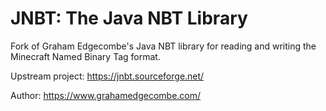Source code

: # JNBT: The Java NBT Library
Fork of Graham Edgecombe's Java NBT library for reading and writing the Minecraft Named Binary Tag format.

Upstream project: https://jnbt.sourceforge.net/

Author: https://www.grahamedgecombe.com/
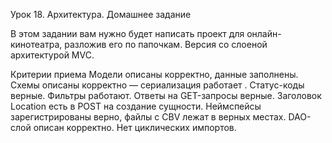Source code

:Урок 18. Архитектура. Домашнее задание

В этом задании вам нужно будет написать проект для онлайн-кинотеатра, разложив его по папочкам. Версия со слоеной архитектурой MVC.

Критерии приема
Модели описаны корректно, данные заполнены.
Схемы описаны корректно — сериализация работает .
Статус-коды верные.
Фильтры работают.
Ответы на GET-запросы верные.
Заголовок Location есть в POST на создание сущности.
Неймспейсы зарегистрированы верно, файлы с CBV лежат в верных местах.
DAO-слой описан корректно.
Нет циклических импортов.
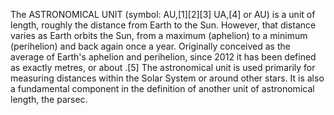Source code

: The ASTRONOMICAL UNIT (symbol: AU,[1][2][3] UA,[4] or AU) is a unit of length, roughly the distance from Earth to the Sun. However, that distance varies as Earth orbits the Sun, from a maximum (aphelion) to a minimum (perihelion) and back again once a year. Originally conceived as the average of Earth's aphelion and perihelion, since 2012 it has been defined as exactly metres, or about .[5] The astronomical unit is used primarily for measuring distances within the Solar System or around other stars. It is also a fundamental component in the definition of another unit of astronomical length, the parsec.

....

- _WHAT TO DO_: Take from the listing above each line containing "описаны".

- _THE COMPLETED TASK_:
Модели описаны корректно, данные заполнены.
Схемы описаны корректно — сериализация работает .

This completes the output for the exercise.